### EXERCISE OBJECTIVE
Your answer must be an exact transcription of the data, with every picture omitted.

### RECORDS FOR THE EXERCISE
=-=-=-=-=

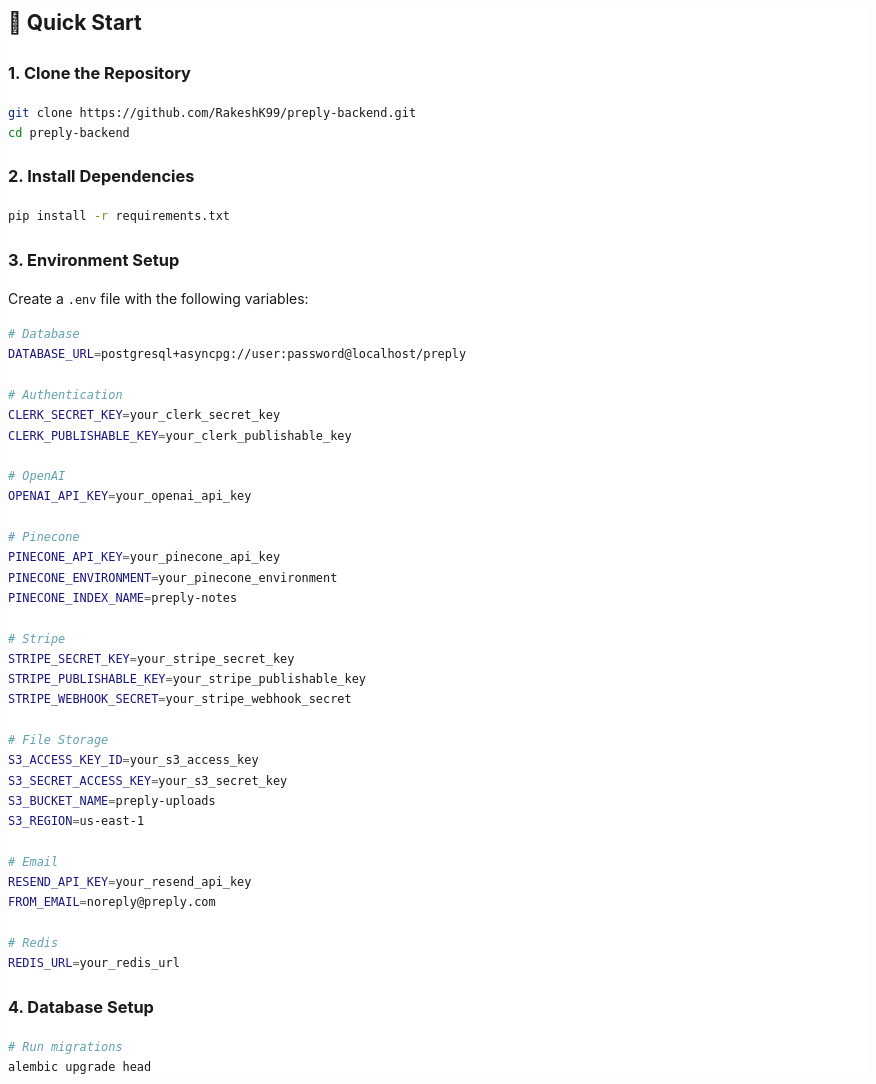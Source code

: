 ## 🚀 Quick Start

### 1. Clone the Repository
```bash
git clone https://github.com/RakeshK99/preply-backend.git
cd preply-backend
```

### 2. Install Dependencies
```bash
pip install -r requirements.txt
```

### 3. Environment Setup
Create a `.env` file with the following variables:
```bash
# Database
DATABASE_URL=postgresql+asyncpg://user:password@localhost/preply

# Authentication
CLERK_SECRET_KEY=your_clerk_secret_key
CLERK_PUBLISHABLE_KEY=your_clerk_publishable_key

# OpenAI
OPENAI_API_KEY=your_openai_api_key

# Pinecone
PINECONE_API_KEY=your_pinecone_api_key
PINECONE_ENVIRONMENT=your_pinecone_environment
PINECONE_INDEX_NAME=preply-notes

# Stripe
STRIPE_SECRET_KEY=your_stripe_secret_key
STRIPE_PUBLISHABLE_KEY=your_stripe_publishable_key
STRIPE_WEBHOOK_SECRET=your_stripe_webhook_secret

# File Storage
S3_ACCESS_KEY_ID=your_s3_access_key
S3_SECRET_ACCESS_KEY=your_s3_secret_key
S3_BUCKET_NAME=preply-uploads
S3_REGION=us-east-1

# Email
RESEND_API_KEY=your_resend_api_key
FROM_EMAIL=noreply@preply.com

# Redis
REDIS_URL=your_redis_url
```

### 4. Database Setup
```bash
# Run migrations
alembic upgrade head
```

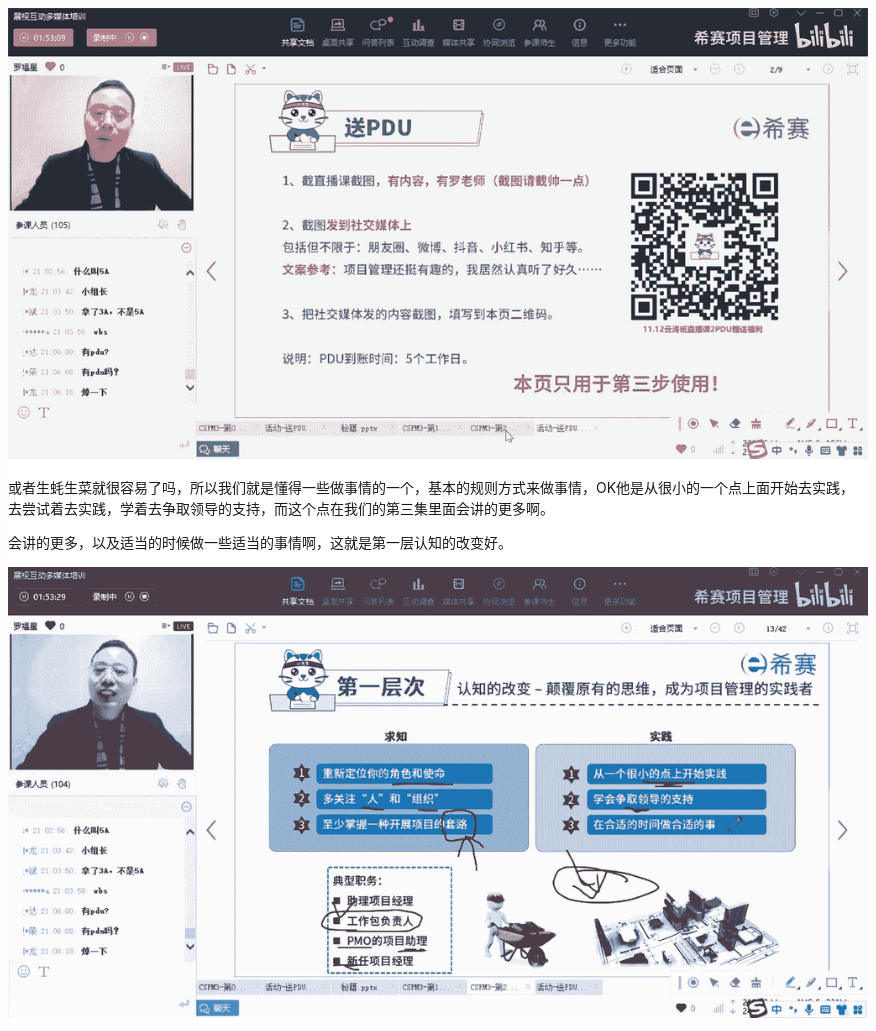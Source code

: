 ![](img/61216b52cd34e4bd272581af477fe5d5_5.png)

或者生蚝生菜就很容易了吗，所以我们就是懂得一些做事情的一个，基本的规则方式来做事情，OK他是从很小的一个点上面开始去实践，去尝试着去实践，学着去争取领导的支持，而这个点在我们的第三集里面会讲的更多啊。

会讲的更多，以及适当的时候做一些适当的事情啊，这就是第一层认知的改变好。

![](img/61216b52cd34e4bd272581af477fe5d5_7.png)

=-=-=-=-=

### TASK ANSWER
Source code

: ## 🚀 Quick Start

### 1. Clone the Repository
```bash
git clone https://github.com/RakeshK99/preply-backend.git
cd preply-backend
```

### 2. Install Dependencies
```bash
pip install -r requirements.txt
```

### 3. Environment Setup
Create a `.env` file with the following variables:
```bash
# Database
DATABASE_URL=postgresql+asyncpg://user:password@localhost/preply

# Authentication
CLERK_SECRET_KEY=your_clerk_secret_key
CLERK_PUBLISHABLE_KEY=your_clerk_publishable_key

# OpenAI
OPENAI_API_KEY=your_openai_api_key

# Pinecone
PINECONE_API_KEY=your_pinecone_api_key
PINECONE_ENVIRONMENT=your_pinecone_environment
PINECONE_INDEX_NAME=preply-notes

# Stripe
STRIPE_SECRET_KEY=your_stripe_secret_key
STRIPE_PUBLISHABLE_KEY=your_stripe_publishable_key
STRIPE_WEBHOOK_SECRET=your_stripe_webhook_secret

# File Storage
S3_ACCESS_KEY_ID=your_s3_access_key
S3_SECRET_ACCESS_KEY=your_s3_secret_key
S3_BUCKET_NAME=preply-uploads
S3_REGION=us-east-1

# Email
RESEND_API_KEY=your_resend_api_key
FROM_EMAIL=noreply@preply.com

# Redis
REDIS_URL=your_redis_url
```

### 4. Database Setup
```bash
# Run migrations
alembic upgrade head
```

Source code

: ![](img/61216b52cd34e4bd272581af477fe5d5_5.png)

或者生蚝生菜就很容易了吗，所以我们就是懂得一些做事情的一个，基本的规则方式来做事情，OK他是从很小的一个点上面开始去实践，去尝试着去实践，学着去争取领导的支持，而这个点在我们的第三集里面会讲的更多啊。

会讲的更多，以及适当的时候做一些适当的事情啊，这就是第一层认知的改变好。

![](img/61216b52cd34e4bd272581af477fe5d5_7.png)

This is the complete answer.